*Exercise details*
Output exactly the lines that come between the start of the material and the line containing "于是，我们就会把一个特别大的", both ends included, with the pictures omitted.

══════

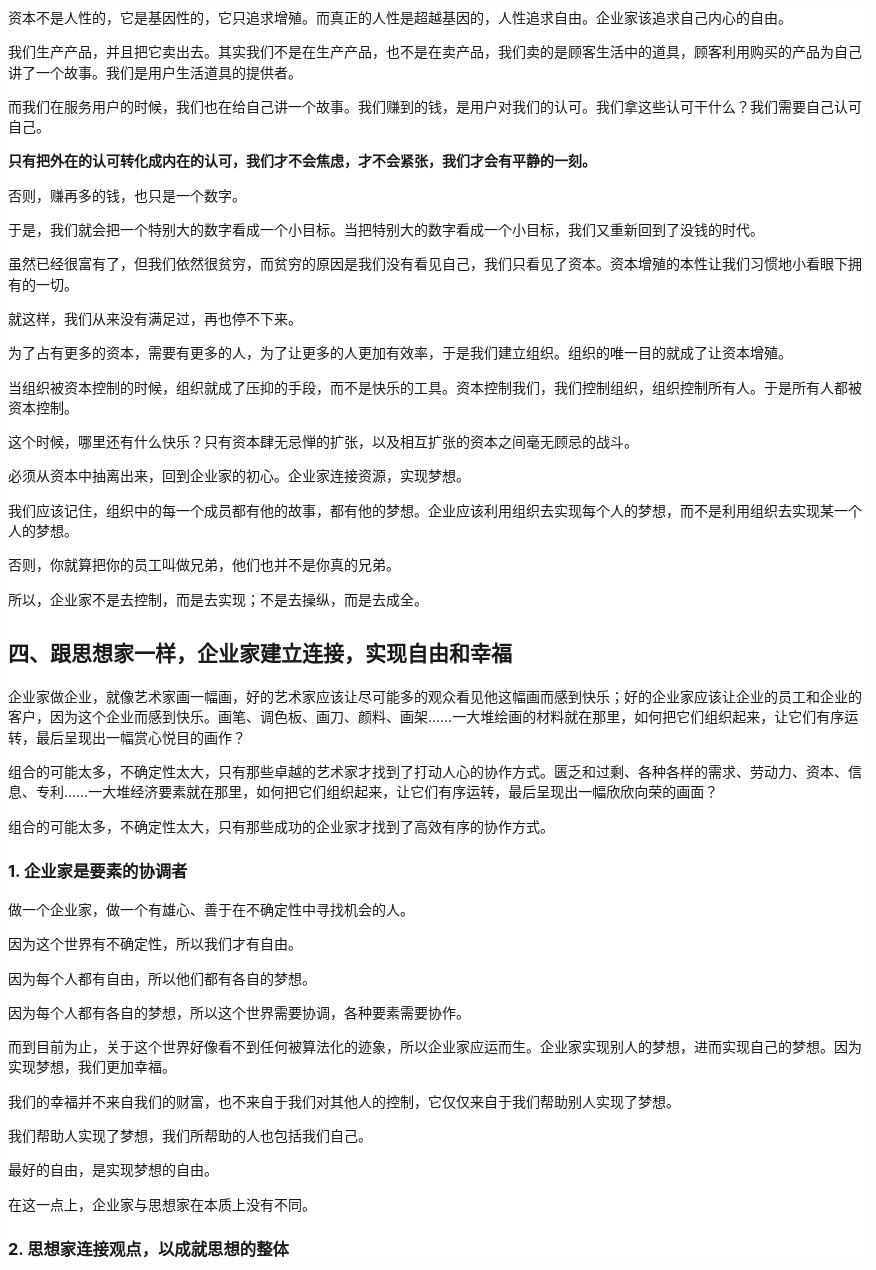 资本不是人性的，它是基因性的，它只追求增殖。而真正的人性是超越基因的，人性追求自由。企业家该追求自己内心的自由。

我们生产产品，并且把它卖出去。其实我们不是在生产产品，也不是在卖产品，我们卖的是顾客生活中的道具，顾客利用购买的产品为自己讲了一个故事。我们是用户生活道具的提供者。

而我们在服务用户的时候，我们也在给自己讲一个故事。我们赚到的钱，是用户对我们的认可。我们拿这些认可干什么？我们需要自己认可自己。

**只有把外在的认可转化成内在的认可，我们才不会焦虑，才不会紧张，我们才会有平静的一刻。**

否则，赚再多的钱，也只是一个数字。

于是，我们就会把一个特别大的数字看成一个小目标。当把特别大的数字看成一个小目标，我们又重新回到了没钱的时代。

虽然已经很富有了，但我们依然很贫穷，而贫穷的原因是我们没有看见自己，我们只看见了资本。资本增殖的本性让我们习惯地小看眼下拥有的一切。

就这样，我们从来没有满足过，再也停不下来。

为了占有更多的资本，需要有更多的人，为了让更多的人更加有效率，于是我们建立组织。组织的唯一目的就成了让资本增殖。

当组织被资本控制的时候，组织就成了压抑的手段，而不是快乐的工具。资本控制我们，我们控制组织，组织控制所有人。于是所有人都被资本控制。

这个时候，哪里还有什么快乐？只有资本肆无忌惮的扩张，以及相互扩张的资本之间毫无顾忌的战斗。

必须从资本中抽离出来，回到企业家的初心。企业家连接资源，实现梦想。

我们应该记住，组织中的每一个成员都有他的故事，都有他的梦想。企业应该利用组织去实现每个人的梦想，而不是利用组织去实现某一个人的梦想。

否则，你就算把你的员工叫做兄弟，他们也并不是你真的兄弟。

所以，企业家不是去控制，而是去实现；不是去操纵，而是去成全。

## 四、跟思想家一样，企业家建立连接，实现自由和幸福

企业家做企业，就像艺术家画一幅画，好的艺术家应该让尽可能多的观众看见他这幅画而感到快乐；好的企业家应该让企业的员工和企业的客户，因为这个企业而感到快乐。画笔、调色板、画刀、颜料、画架……一大堆绘画的材料就在那里，如何把它们组织起来，让它们有序运转，最后呈现出一幅赏心悦目的画作？

组合的可能太多，不确定性太大，只有那些卓越的艺术家才找到了打动人心的协作方式。匮乏和过剩、各种各样的需求、劳动力、资本、信息、专利……一大堆经济要素就在那里，如何把它们组织起来，让它们有序运转，最后呈现出一幅欣欣向荣的画面？

组合的可能太多，不确定性太大，只有那些成功的企业家才找到了高效有序的协作方式。

### 1\. 企业家是要素的协调者

做一个企业家，做一个有雄心、善于在不确定性中寻找机会的人。

因为这个世界有不确定性，所以我们才有自由。

因为每个人都有自由，所以他们都有各自的梦想。

因为每个人都有各自的梦想，所以这个世界需要协调，各种要素需要协作。

而到目前为止，关于这个世界好像看不到任何被算法化的迹象，所以企业家应运而生。企业家实现别人的梦想，进而实现自己的梦想。因为实现梦想，我们更加幸福。

我们的幸福并不来自我们的财富，也不来自于我们对其他人的控制，它仅仅来自于我们帮助别人实现了梦想。

我们帮助人实现了梦想，我们所帮助的人也包括我们自己。

最好的自由，是实现梦想的自由。

在这一点上，企业家与思想家在本质上没有不同。

### 2\. 思想家连接观点，以成就思想的整体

══════

*Completed exercise*
 资本不是人性的，它是基因性的，它只追求增殖。而真正的人性是超越基因的，人性追求自由。企业家该追求自己内心的自由。

我们生产产品，并且把它卖出去。其实我们不是在生产产品，也不是在卖产品，我们卖的是顾客生活中的道具，顾客利用购买的产品为自己讲了一个故事。我们是用户生活道具的提供者。

而我们在服务用户的时候，我们也在给自己讲一个故事。我们赚到的钱，是用户对我们的认可。我们拿这些认可干什么？我们需要自己认可自己。

**只有把外在的认可转化成内在的认可，我们才不会焦虑，才不会紧张，我们才会有平静的一刻。**

否则，赚再多的钱，也只是一个数字。

于是，我们就会把一个特别大的数字看成一个小目标。当把特别大的数字看成一个小目标，我们又重新回到了没钱的时代。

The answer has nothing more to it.